[Opening The input section]

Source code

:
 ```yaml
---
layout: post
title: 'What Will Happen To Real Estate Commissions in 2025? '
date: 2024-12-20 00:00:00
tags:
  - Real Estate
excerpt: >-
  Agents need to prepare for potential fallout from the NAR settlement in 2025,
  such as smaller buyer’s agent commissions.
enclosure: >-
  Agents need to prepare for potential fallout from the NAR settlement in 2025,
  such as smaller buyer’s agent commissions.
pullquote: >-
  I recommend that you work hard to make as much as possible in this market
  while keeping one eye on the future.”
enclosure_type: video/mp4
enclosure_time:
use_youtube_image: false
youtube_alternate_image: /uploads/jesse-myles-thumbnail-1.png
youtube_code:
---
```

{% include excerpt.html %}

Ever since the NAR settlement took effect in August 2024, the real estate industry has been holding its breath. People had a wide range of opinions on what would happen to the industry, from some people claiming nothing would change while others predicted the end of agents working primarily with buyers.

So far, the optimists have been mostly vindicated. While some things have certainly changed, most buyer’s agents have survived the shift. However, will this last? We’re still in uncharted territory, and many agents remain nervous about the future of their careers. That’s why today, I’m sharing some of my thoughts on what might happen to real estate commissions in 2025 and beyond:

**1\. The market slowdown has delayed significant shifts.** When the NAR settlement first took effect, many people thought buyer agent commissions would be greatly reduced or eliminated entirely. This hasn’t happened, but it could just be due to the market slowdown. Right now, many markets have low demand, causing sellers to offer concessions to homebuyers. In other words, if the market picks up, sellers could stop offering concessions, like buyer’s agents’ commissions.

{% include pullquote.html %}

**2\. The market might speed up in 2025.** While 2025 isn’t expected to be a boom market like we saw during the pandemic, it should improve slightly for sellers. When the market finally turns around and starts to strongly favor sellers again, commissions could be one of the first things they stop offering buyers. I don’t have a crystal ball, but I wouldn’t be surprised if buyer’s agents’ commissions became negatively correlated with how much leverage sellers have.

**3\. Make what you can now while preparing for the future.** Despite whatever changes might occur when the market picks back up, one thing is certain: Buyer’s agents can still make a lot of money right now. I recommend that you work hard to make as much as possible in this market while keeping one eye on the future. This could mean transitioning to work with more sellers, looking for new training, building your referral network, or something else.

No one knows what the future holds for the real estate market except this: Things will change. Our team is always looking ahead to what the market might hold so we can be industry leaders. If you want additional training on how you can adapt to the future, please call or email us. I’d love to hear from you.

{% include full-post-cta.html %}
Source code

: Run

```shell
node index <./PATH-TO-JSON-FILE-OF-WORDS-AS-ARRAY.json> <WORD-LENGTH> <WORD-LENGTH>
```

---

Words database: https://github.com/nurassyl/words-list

[Closing The input section]

## To do
Give back every line of the data above exactly as written.

## Problem solution
Source code

:
 ```yaml
---
layout: post
title: 'What Will Happen To Real Estate Commissions in 2025? '
date: 2024-12-20 00:00:00
tags:
  - Real Estate
excerpt: >-
  Agents need to prepare for potential fallout from the NAR settlement in 2025,
  such as smaller buyer’s agent commissions.
enclosure: >-
  Agents need to prepare for potential fallout from the NAR settlement in 2025,
  such as smaller buyer’s agent commissions.
pullquote: >-
  I recommend that you work hard to make as much as possible in this market
  while keeping one eye on the future.”
enclosure_type: video/mp4
enclosure_time:
use_youtube_image: false
youtube_alternate_image: /uploads/jesse-myles-thumbnail-1.png
youtube_code:
---
```

{% include excerpt.html %}

Ever since the NAR settlement took effect in August 2024, the real estate industry has been holding its breath. People had a wide range of opinions on what would happen to the industry, from some people claiming nothing would change while others predicted the end of agents working primarily with buyers.

So far, the optimists have been mostly vindicated. While some things have certainly changed, most buyer’s agents have survived the shift. However, will this last? We’re still in uncharted territory, and many agents remain nervous about the future of their careers. That’s why today, I’m sharing some of my thoughts on what might happen to real estate commissions in 2025 and beyond:

**1\. The market slowdown has delayed significant shifts.** When the NAR settlement first took effect, many people thought buyer agent commissions would be greatly reduced or eliminated entirely. This hasn’t happened, but it could just be due to the market slowdown. Right now, many markets have low demand, causing sellers to offer concessions to homebuyers. In other words, if the market picks up, sellers could stop offering concessions, like buyer’s agents’ commissions.

{% include pullquote.html %}

**2\. The market might speed up in 2025.** While 2025 isn’t expected to be a boom market like we saw during the pandemic, it should improve slightly for sellers. When the market finally turns around and starts to strongly favor sellers again, commissions could be one of the first things they stop offering buyers. I don’t have a crystal ball, but I wouldn’t be surprised if buyer’s agents’ commissions became negatively correlated with how much leverage sellers have.

**3\. Make what you can now while preparing for the future.** Despite whatever changes might occur when the market picks back up, one thing is certain: Buyer’s agents can still make a lot of money right now. I recommend that you work hard to make as much as possible in this market while keeping one eye on the future. This could mean transitioning to work with more sellers, looking for new training, building your referral network, or something else.

No one knows what the future holds for the real estate market except this: Things will change. Our team is always looking ahead to what the market might hold so we can be industry leaders. If you want additional training on how you can adapt to the future, please call or email us. I’d love to hear from you.

{% include full-post-cta.html %}
Source code

: Run

```shell
node index <./PATH-TO-JSON-FILE-OF-WORDS-AS-ARRAY.json> <WORD-LENGTH> <WORD-LENGTH>
```

---

Words database: https://github.com/nurassyl/words-list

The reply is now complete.